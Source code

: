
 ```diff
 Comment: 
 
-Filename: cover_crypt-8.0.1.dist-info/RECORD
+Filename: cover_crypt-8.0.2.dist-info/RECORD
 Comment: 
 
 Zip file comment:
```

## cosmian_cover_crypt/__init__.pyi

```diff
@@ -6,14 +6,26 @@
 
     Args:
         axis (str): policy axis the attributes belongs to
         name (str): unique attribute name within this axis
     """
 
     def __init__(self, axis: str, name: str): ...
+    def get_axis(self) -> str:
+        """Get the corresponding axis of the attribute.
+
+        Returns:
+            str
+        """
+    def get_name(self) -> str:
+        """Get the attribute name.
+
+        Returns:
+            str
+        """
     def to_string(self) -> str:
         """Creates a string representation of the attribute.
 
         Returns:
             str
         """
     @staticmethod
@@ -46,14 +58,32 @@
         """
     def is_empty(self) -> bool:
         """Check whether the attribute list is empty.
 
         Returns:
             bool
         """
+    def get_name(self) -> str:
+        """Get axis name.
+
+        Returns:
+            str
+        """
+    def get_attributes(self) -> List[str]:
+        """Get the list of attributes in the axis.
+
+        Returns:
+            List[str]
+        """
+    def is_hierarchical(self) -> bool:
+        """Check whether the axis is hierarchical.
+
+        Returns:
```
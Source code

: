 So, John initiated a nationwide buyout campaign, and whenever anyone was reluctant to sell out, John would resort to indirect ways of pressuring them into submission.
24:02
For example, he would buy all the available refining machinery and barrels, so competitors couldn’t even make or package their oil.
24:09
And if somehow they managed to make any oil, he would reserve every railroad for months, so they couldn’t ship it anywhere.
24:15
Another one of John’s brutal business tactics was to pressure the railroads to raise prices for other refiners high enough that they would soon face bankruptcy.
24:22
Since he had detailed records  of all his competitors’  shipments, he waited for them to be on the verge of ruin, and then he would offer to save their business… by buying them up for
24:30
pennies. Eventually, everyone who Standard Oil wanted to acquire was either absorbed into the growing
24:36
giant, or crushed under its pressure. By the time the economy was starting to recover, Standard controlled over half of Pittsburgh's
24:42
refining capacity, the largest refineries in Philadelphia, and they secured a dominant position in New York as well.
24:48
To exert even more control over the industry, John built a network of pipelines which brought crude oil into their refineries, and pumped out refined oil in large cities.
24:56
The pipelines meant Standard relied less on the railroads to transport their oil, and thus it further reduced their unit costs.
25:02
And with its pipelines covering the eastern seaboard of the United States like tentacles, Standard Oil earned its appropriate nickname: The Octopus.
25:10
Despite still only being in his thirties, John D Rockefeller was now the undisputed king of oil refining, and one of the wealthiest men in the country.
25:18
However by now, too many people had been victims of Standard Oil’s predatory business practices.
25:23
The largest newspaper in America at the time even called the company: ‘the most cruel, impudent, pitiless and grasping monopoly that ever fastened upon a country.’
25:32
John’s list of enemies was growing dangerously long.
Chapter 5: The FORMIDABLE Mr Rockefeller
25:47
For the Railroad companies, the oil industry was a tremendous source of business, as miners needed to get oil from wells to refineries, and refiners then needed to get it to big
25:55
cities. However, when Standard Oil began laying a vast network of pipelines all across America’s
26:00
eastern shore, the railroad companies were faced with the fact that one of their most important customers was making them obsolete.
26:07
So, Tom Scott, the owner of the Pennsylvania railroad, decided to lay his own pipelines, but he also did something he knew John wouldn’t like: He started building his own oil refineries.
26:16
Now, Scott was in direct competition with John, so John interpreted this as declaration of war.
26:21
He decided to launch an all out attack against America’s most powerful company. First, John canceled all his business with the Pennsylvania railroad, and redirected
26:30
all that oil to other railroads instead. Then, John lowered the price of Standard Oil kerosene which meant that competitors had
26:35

# ACTIVITY:
A faithful copy of the whole listing is needed.

# SOLUTION TO THE EXERCISE:
Source code

:
 ```diff
 Comment: 
 
-Filename: cover_crypt-8.0.1.dist-info/RECORD
+Filename: cover_crypt-8.0.2.dist-info/RECORD
 Comment: 
 
 Zip file comment:
```

## cosmian_cover_crypt/__init__.pyi

```diff
@@ -6,14 +6,26 @@
 
     Args:
         axis (str): policy axis the attributes belongs to
         name (str): unique attribute name within this axis
     """
 
     def __init__(self, axis: str, name: str): ...
+    def get_axis(self) -> str:
+        """Get the corresponding axis of the attribute.
+
+        Returns:
+            str
+        """
+    def get_name(self) -> str:
+        """Get the attribute name.
+
+        Returns:
+            str
+        """
     def to_string(self) -> str:
         """Creates a string representation of the attribute.
 
         Returns:
             str
         """
     @staticmethod
@@ -46,14 +58,32 @@
         """
     def is_empty(self) -> bool:
         """Check whether the attribute list is empty.
 
         Returns:
             bool
         """
+    def get_name(self) -> str:
+        """Get axis name.
+
+        Returns:
+            str
+        """
+    def get_attributes(self) -> List[str]:
+        """Get the list of attributes in the axis.
+
+        Returns:
+            List[str]
+        """
+    def is_hierarchical(self) -> bool:
+        """Check whether the axis is hierarchical.
+
+        Returns:
```
Source code

: So, John initiated a nationwide buyout campaign, and whenever anyone was reluctant to sell out, John would resort to indirect ways of pressuring them into submission.
24:02
For example, he would buy all the available refining machinery and barrels, so competitors couldn’t even make or package their oil.
24:09
And if somehow they managed to make any oil, he would reserve every railroad for months, so they couldn’t ship it anywhere.
24:15
Another one of John’s brutal business tactics was to pressure the railroads to raise prices for other refiners high enough that they would soon face bankruptcy.
24:22
Since he had detailed records  of all his competitors’  shipments, he waited for them to be on the verge of ruin, and then he would offer to save their business… by buying them up for
24:30
pennies. Eventually, everyone who Standard Oil wanted to acquire was either absorbed into the growing
24:36
giant, or crushed under its pressure. By the time the economy was starting to recover, Standard controlled over half of Pittsburgh's
24:42
refining capacity, the largest refineries in Philadelphia, and they secured a dominant position in New York as well.
24:48
To exert even more control over the industry, John built a network of pipelines which brought crude oil into their refineries, and pumped out refined oil in large cities.
24:56
The pipelines meant Standard relied less on the railroads to transport their oil, and thus it further reduced their unit costs.
25:02
And with its pipelines covering the eastern seaboard of the United States like tentacles, Standard Oil earned its appropriate nickname: The Octopus.
25:10
Despite still only being in his thirties, John D Rockefeller was now the undisputed king of oil refining, and one of the wealthiest men in the country.
25:18
However by now, too many people had been victims of Standard Oil’s predatory business practices.
25:23
The largest newspaper in America at the time even called the company: ‘the most cruel, impudent, pitiless and grasping monopoly that ever fastened upon a country.’
25:32
John’s list of enemies was growing dangerously long.
Chapter 5: The FORMIDABLE Mr Rockefeller
25:47
For the Railroad companies, the oil industry was a tremendous source of business, as miners needed to get oil from wells to refineries, and refiners then needed to get it to big
25:55
cities. However, when Standard Oil began laying a vast network of pipelines all across America’s
26:00
eastern shore, the railroad companies were faced with the fact that one of their most important customers was making them obsolete.
26:07
So, Tom Scott, the owner of the Pennsylvania railroad, decided to lay his own pipelines, but he also did something he knew John wouldn’t like: He started building his own oil refineries.
26:16
Now, Scott was in direct competition with John, so John interpreted this as declaration of war.
26:21
He decided to launch an all out attack against America’s most powerful company. First, John canceled all his business with the Pennsylvania railroad, and redirected
26:30
all that oil to other railroads instead. Then, John lowered the price of Standard Oil kerosene which meant that competitors had
26:35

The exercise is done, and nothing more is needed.